CONSIDERAÇÕES FINAIS

           

            Este breve ensaio teórico buscou dentro de um pensamento crítico construir, de forma dialógica, novas perspectivas sociológicas visando uma sociedade democrática adequada à necessidades individuais e coletivas da humanidade norteando-se no imperativo da construção de uma nova consciência ambiental. É fato a necessidade de um constante processo de transformação de mundo. Este argumento apresenta-se com melhor clareza diante dos desgastes socioeconômicos e ambientais transcendentes na contemporaneidade. O antagonismo existente entre o avanço técnico-científico e a falta de acesso de parte da população mundial deve ser analisado de forma crítica orientando-se em novas possibilidades, fundamentando-se não nos fetiches consumistas, mas na construção de uma sociedade sadia (física e mentalmente) e também, consciente da necessidade de se preservar e conservar o meio ambiente. Diante destas questões, fica claro que a discussão apresentada é pertinente e necessária quando uma nova consciência é a meta. E também há veracidade na afirmação de que todos, de alguma forma, podemos e devemos mudar visando o equilíbrio com a natureza e uma nova justiça sócio-ambiental.

              

 

BIBLIOGRAFIA

 

FAZENDA, Ivani Catarina A. Interdisciplinaridade: um projeto em parceria. 3 ed.São Paulo: Edições Loyola, 1995.

 

FREIRE, Paulo.

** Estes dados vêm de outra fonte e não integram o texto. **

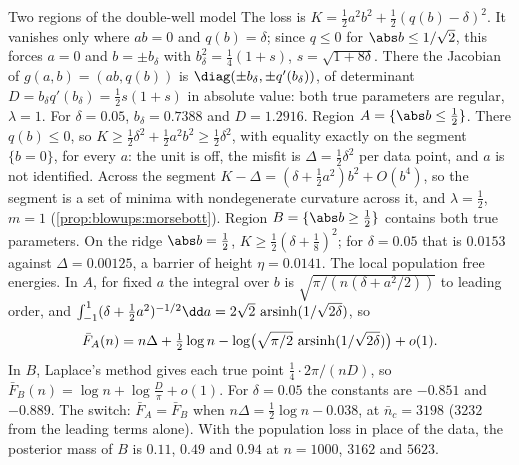 \begin{refsection}
\begin{computation}{Two regions of the double-well model}\label{comp:phases:doublewell}
\step The loss is $K=\frac12a^2b^2+\frac12(q(b)-\delta)^2$. It vanishes only where $ab=0$ and $q(b)=\delta$; since $q\le0$ for $\abs b\le1/\sqrt2$, this forces $a=0$ and $b=\pm b_\delta$ with $b_\delta^2=\frac14(1+s)$, $s=\sqrt{1+8\delta}$. There the Jacobian of $g(a,b)=(ab,q(b))$ is $\diag(\pm b_\delta,\pm q'(b_\delta))$, of determinant $D=b_\delta q'(b_\delta)=\frac12s(1+s)$ in absolute value: both true parameters are regular, $\lambda=1$. For $\delta=0.05$, $b_\delta=0.7388$ and $D=1.2916$.
\step Region $A=\{\abs b\le\frac12\}$. There $q(b)\le0$, so $K\ge\frac12\delta^2+\frac12a^2b^2\ge\frac12\delta^2$, with equality exactly on the segment $\{b=0\}$, for every $a$: the unit is off, the misfit is $\Delta=\frac12\delta^2$ per data point, and $a$ is not identified. Across the segment $K-\Delta=(\delta+\frac12a^2)b^2+O(b^4)$, so the segment is a set of minima with nondegenerate curvature across it, and $\lambda=\frac12$, $m=1$ (\cref{prop:blowups:morsebott}).
\step Region $B=\{\abs b\ge\frac12\}$ contains both true parameters. On the ridge $\abs b=\frac12$, $K\ge\frac12(\delta+\frac18)^2$; for $\delta=0.05$ that is $0.0153$ against $\Delta=0.00125$, a barrier of height $\eta=0.0141$.
\step The local population free energies. In $A$, for fixed $a$ the integral over $b$ is $\sqrt{\pi/(n(\delta+a^2/2))}$ to leading order, and $\int_{-1}^1(\delta+\frac12a^2)^{-1/2}\dd a=2\sqrt2\,\phasesasinh(1/\sqrt{2\delta})$, so
\[
\bar F_A(n)=n\Delta+\tfrac12\log n-\log\bigl(\sqrt{\pi/2}\,\phasesasinh(1/\sqrt{2\delta})\bigr)+o(1).
\]
In $B$, Laplace's method gives each true point $\frac14\cdot2\pi/(nD)$, so $\bar F_B(n)=\log n+\log\frac D\pi+o(1)$. For $\delta=0.05$ the constants are $-0.851$ and $-0.889$.
\step The switch: $\bar F_A=\bar F_B$ when $n\Delta=\frac12\log n-0.038$, at $\bar n_c=3198$ ($3232$ from the leading terms alone). With the population loss in place of the data, the posterior mass of $B$ is $0.11$, $0.49$ and $0.94$ at $n=1000$, $3162$ and $5623$.
\end{computation}


\end{refsection}
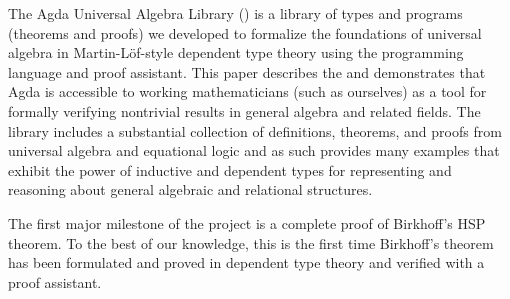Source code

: The Agda Universal Algebra Library (\ualib) is a library of types and programs (theorems and proofs) we developed to formalize the foundations of universal algebra in Martin-Löf-style dependent type theory using the \agda programming language and proof assistant. This paper describes the \ualib and demonstrates that Agda is accessible to working mathematicians (such as ourselves) as a tool for formally verifying nontrivial results in general algebra and related fields. The library includes a substantial collection of definitions, theorems, and proofs from universal algebra and equational logic and as such provides many examples that exhibit the power of inductive and dependent types for representing and reasoning about general algebraic and relational structures.

The first major milestone of the \ualib project is a complete proof of Birkhoff's HSP theorem. To the best of our knowledge, this is the first time Birkhoff's theorem has been formulated and proved in dependent type theory and verified with a proof assistant.

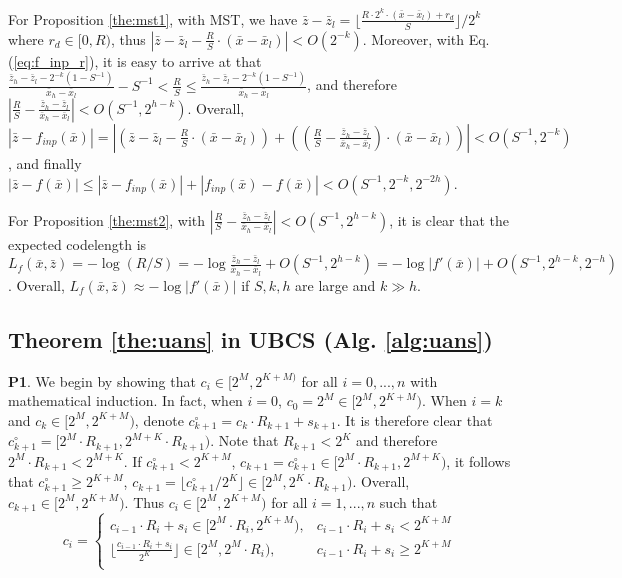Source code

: \documentclass{article}
\newcommand{\quant}[1]{\bar{#1}}
\begin{document}
For Proposition \ref{the:mst1}, with MST, we have $\quant{z} - \quant{z}_l = \lfloor \frac{R\cdot 2^k \cdot (\quant{x} - \quant{x}_l) + r_d}{S} \rfloor / 2^k$ where $r_d \in [0, R)$, thus $|\quant{z} - \quant{z}_l - \frac{R}{S} \cdot (\quant{x} - \quant{x}_l)| < O(2^{-k})$. Moreover, with Eq. (\ref{eq:f_inp_r}), it is easy to arrive at that $\frac{\quant{z}_h - \quant{z}_l - 2^{-k}(1 - S^{-1})}{\quant{x}_h - \quant{x}_l} - S^{-1} < \frac{R}{S} \le  \frac{\quant{z}_h - \quant{z}_l - 2^{-k}(1 - S^{-1})}{\quant{x}_h - \quant{x}_l}$, and therefore $|\frac{R}{S} - \frac{\quant{z}_h - \quant{z}_l}{\quant{x}_h - \quant{x}_l}| < O(S^{-1}, 2^{h-k})$. Overall, $|\quant{z} - f_{inp} (\quant{x})| = |(\quant{z} - \quant{z}_l - \frac{R}{S} \cdot (\quant{x} - \quant{x}_l)) + ((\frac{R}{S} - \frac{\quant{z}_h - \quant{z}_l}{\quant{x}_h - \quant{x}_l}) \cdot (\quant{x} - \quant{x}_l))| < O(S^{-1}, 2^{-k})$, and finally $|\quant{z} - f(\quant{x})| \le |\quant{z} - f_{inp}(\quant{x})| + |f_{inp}(\quant{x}) - f(\quant{x})| < O(S^{-1}, 2^{-k}, 2^{-2h})$.

For Proposition \ref{the:mst2}, with $|\frac{R}{S} - \frac{\quant{z}_h - \quant{z}_l}{\quant{x}_h - \quant{x}_l}| < O(S^{-1}, 2^{h-k})$, it is clear that the expected codelength is $L_f (\quant{x}, \quant{z}) = - \log (R/S) = - \log \frac{\quant{z}_h - \quant{z}_l}{\quant{x}_h - \quant{x}_l} + O(S^{-1}, 2^{h-k}) = -\log |f'(\quant{x})| + O(S^{-1}, 2^{h-k}, 2^{-h})$. Overall, $L_f (\quant{x}, \quant{z}) \approx -\log |f'(\quant{x})|$ if $S, k, h$ are large and $k \gg h$. 

\subsection{Theorem \ref{the:uans} in UBCS (Alg. \ref{alg:uans})}

\textbf{P1}. We begin by showing that $c_i \in [2^M, 2^{K+M)}$ for all $i = 0, ..., n$ with mathematical induction. In fact, when $i = 0$, $c_0 = 2^M \in [2^M, 2^{K+M})$. When $i=k$ and $c_k \in [2^M, 2^{K+M})$, denote $c_{k+1}^\circ = c_k \cdot R_{k+1} + s_{k+1}$. It is therefore clear that $c_{k+1}^\circ = [2^M \cdot R_{k+1}, 2^{M+K} \cdot R_{k+1})$. Note that $R_{k+1} < 2^K$ and therefore $2^M \cdot R_{k+1} < 2^{M+K}$. If $c_{k+1}^\circ < 2^{K+M}$, $c_{k+1} = c_{k+1}^\circ \in [2^M \cdot R_{k+1}, 2^{M+K})$, it follows that $c_{k+1}^\circ \ge 2^{K+M}$, $c_{k+1} = \lfloor c_{k+1}^\circ / 2^K \rfloor \in [2^M, 2^K \cdot R_{k+1})$. Overall, $c_{k+1} \in [2^M, 2^{K+M})$. Thus $c_i \in [2^M, 2^{K+M})$ for all $i = 1, ..., n$ such that
\begin{equation}
c_i = 
\begin{cases}
c_{i-1} \cdot R_i + s_i \in [2^M \cdot R_i, 2^{K+M}), & c_{i-1} \cdot R_i + s_i < 2^{K+M} \\
\lfloor \frac{c_{i-1} \cdot R_i + s_i}{2^K} \rfloor \in [2^M, 2^M \cdot R_i), & c_{i-1} \cdot R_i + s_i \ge 2^{K+M} \\
\end{cases}
\label{eq:uans_states}
\end{equation}
\end{document}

Educação como prática de liberdade. 27 ed. Rio de Janeiro: Paz e Terra, 2003.

 

HARVEY, David. Condição Pós-Moderna. 5 ed. São Paulo: Loyola, 1992.

 

HOBSBAWN, Eric. Era dos extremos. 2 ed. São Paulo: Companhia das Letras, 2006.

 

LOVELOCK, James. A vingança de Gaia. Rio de Janeiro: Intrínseca, 2006.

 

LUTZEMBERG, José. Ecologia: do jardim ao poder. 10 ed. Porto Alegre: L&PM, 1985.

 

MANACORDA, Mario Alighiero. Marx e a pedagogia moderna. 2 ed. São Paulo: Cortez, 1996.

 

PERRENOUD, Philippe. Ensinar: agir na urgência, decidir na incerteza. 2 ed. Porto Alegre: Artimed, 2001.

 

SILVEIRA, Diva Lopes da. Educação Ambiental e conceitos caóticos. In: PEDRINI, Alexandre de Gusmão (Org.). Educação Ambiental: reflexões e práticas contemporâneas. 2 ed. Petrópolis: Vozes, 1998.

 

REIGOTA, Marcos. Meio ambiente e representação social. 2 ed. São Paulo: Cortez, 1997.

 

TEIXEIRA, Anísio. Pequena introdução à filosofia da educação. 6 ed. Rio de Janeiro: D&PA, 2000.

 

WILSON, Edward. O futuro da vida. Rio de Janeiro: Campus, 2002.